Autoradiographs showing slot-blot hybridization results of four probes derived from rpo genes to DNAs from ten Convolvulaceae species. Small plastid ribosomal subunit (16S rRNA) was used as positive control. Species 1–5 are from parasitic genus Cuscuta (1–3 belong to subgenus Grammica, 4 to subgenus Cuscuta, and 5 to subgenus Monogyna), whereas species 6–10 represent diverse autotrophic members of the family. Note that the absence of rpoB, rpoC 1 , and rpoC 2 hybridization as well as significant signal intensity diminution for rpoA are restricted to three Cuscuta subgenus Grammica representatives.

A large inversion in the C. reflexa plastid genome, ∼15 kb in length (Fig. 1B), was hypothesized based on the position of the petG gene relative to the rbcL gene and its transcriptional orientation (Haberhausen et al. 1992). Our PCR assay indicates that the same inversion reported for C. reflexa exists in C. japonica (both are species of subgenus Monogyna). However, this inversion is absent from the other species of Cuscuta belonging to subgenera Cuscuta and Grammica (Fig. 1B), as well as from all nonparasitic Convolvulaceae investigated. The arrangement of genes in ptDNAs from these species are syntenic with that of tobacco ptDNA, indicating that the 15-kb inversion appears to be a synapomorphy for Cuscuta subgenus Monogyna.

Long PCR amplifications with C. sandwichiana (subgenus Grammica) resulted in sequences from three ptDNA regions (Fig. 1B, C). The first sequenced area contains the rbcL gene, atpB-E operon, a series of tRNAs (trnM, trnF, trnL, and trnT), the rps4 gene, trnS, and ycf3 (= ORF168 in tobacco). This region, approximately 7 kb long, is collinear with a 15-kb region of tobacco ptDNA located in the large single copy (LSC) region (Fig. 1B). The difference in size is due to the combined effect of several deletions involving genes, intergenic spacer (IGS) regions, and introns. The most conspicuous deletion in this area of C. sandwichiana ptDNA is the portion that corresponds to 3.5 kb in tobacco containing trnV and the ndhC-J operon. Also lacking is one open reading frame (ORF70A), found in tobacco but not common in other plastid genomes (Wakasugi et al. 1998), and two introns usually present in ycf3, an ORF of unknown function that is found commonly throughout land plants. The juxtaposition of what are, in most plants, three exons into a single, uninterrupted ycf3 gene shows that the introns have been removed precisely from this gene, keeping the ORF intact, similar to the situation found in the rpl2 that was described above. No intermediate cases, i.e., those cases in which reduced intron(s) would be present, were found. This kind of “clean” intron deletion is generally thought to involve through a reverse-transcriptase-mediated mechanism, where the reverse transcription of a spliced transcript is followed by homologous recombination between the intronless cDNA and the original gene, as opposed to illegitimate recombination at a random site in the genome (Fink 1987; Dujon 1989, Hiratsuka et al. 1989; Downie et al. 1991).
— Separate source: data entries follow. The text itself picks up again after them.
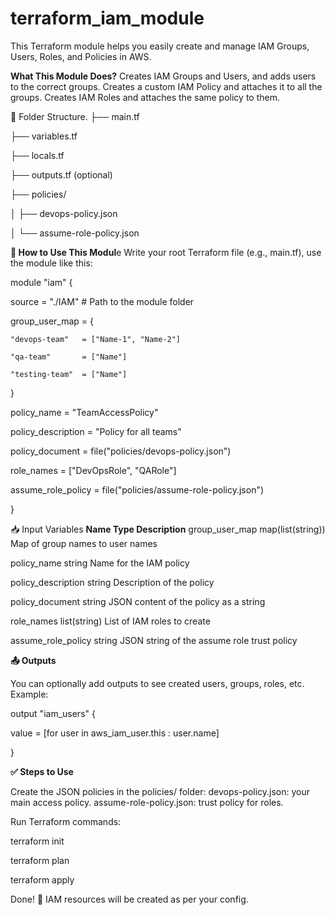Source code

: # terraform_iam_module

This Terraform module helps you easily create and manage IAM Groups, Users, Roles, and Policies in AWS.

**What This Module Does?**
Creates IAM Groups and Users, and adds users to the correct groups.
Creates a custom IAM Policy and attaches it to all the groups.
Creates IAM Roles and attaches the same policy to them.

🧱 Folder Structure.
├── main.tf

├── variables.tf

├── locals.tf

├── outputs.tf (optional)

├── policies/

│   ├── devops-policy.json

│   └── assume-role-policy.json



**📌 How to Use This Modul**e
  Write your root Terraform file (e.g., main.tf), use the module like this:

module "iam" {

  source = "./IAM"  # Path to the module folder
  
  group_user_map = {
  
    "devops-team"   = ["Name-1", "Name-2"]
    
    "qa-team"       = ["Name"]
    
    "testing-team"  = ["Name"]
    
  }
  
  policy_name        = "TeamAccessPolicy"
  
  policy_description = "Policy for all teams"
  
  policy_document    = file("policies/devops-policy.json")
  
  role_names         = ["DevOpsRole", "QARole"]
  
  assume_role_policy = file("policies/assume-role-policy.json")
  
}



📥 Input Variables
**Name	              Type	                    Description**
group_user_map	    map(list(string))	    Map of group names to user names

policy_name	        string	              Name for the IAM policy

policy_description	string	              Description of the policy

policy_document	    string	              JSON content of the policy as a string

role_names	        list(string)	        List of IAM roles to create

assume_role_policy	string	              JSON string of the assume role trust policy



**📤 Outputs**

You can optionally add outputs to see created users, groups, roles, etc. Example:

output "iam_users" {

  value = [for user in aws_iam_user.this : user.name]
  
}



**✅ Steps to Use**

Create the JSON policies in the policies/ folder:
devops-policy.json: your main access policy.
assume-role-policy.json: trust policy for roles.

Run Terraform commands:

terraform init

terraform plan

terraform apply


Done! 🎉 IAM resources will be created as per your config.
The second sequenced region of C. sandwichiana, ∼7 kb long, is collinear with a 10.5-kb region of tobacco ptDNA located also in the LSC (Fig. 1B). It contains, in the following order, the psaB and rps14 genes, trnfM and trnG, ycf9 (= ORF62 in tobacco), trnS, psbC-D operon, a cluster of tRNAs (trnT, trnE, trnY, and trnD) and the psbM gene. Almost all of the ∼3-kb difference in size can be explained by deletions in the IGS regions. Only one ORF, tobacco-specific ORF105, is lacking in this portion of C. sandwichiana ptDNA compared to the tobacco sequence.

Finally, the third region of C. sandwichiana sequenced in this study (Fig. 1C) has similar linear gene arrangement as that reported for the inverted repeat A (IR A ) region of tobacco and C. reflexa (subgenus Monogyna; Bömmer et al. 1993). The portion of IRA, which covers about 15 kb in tobacco, is reduced in this Cuscuta species to approximately 7 kb. The twofold size reduction is due to a large number of reductions/deletions including the following: (1) deletion of the rpl2 gene and its intron as well as loss of the rpl23 gene, (2) significant reduction in length of the largest plastid gene ycf2 (= ORF2280 in tobacco), which has no known function, (3) a series of ORFs of unknown function (ycf15, ORF115, ORF92, and ORF79) are missing, (4) an intron usually found in the in the 3′-rps12 gene is excised precisely, and (5) the ndhB gene (and its intron) is not only greatly reduced in length but also includes a number of frameshift mutations. This transformation of ndhB to a pseudogene and the length reduction, albeit to a somewhat lesser extent, is also reported from C. reflexa (Bömmer et al. 1993; Fig. 1C).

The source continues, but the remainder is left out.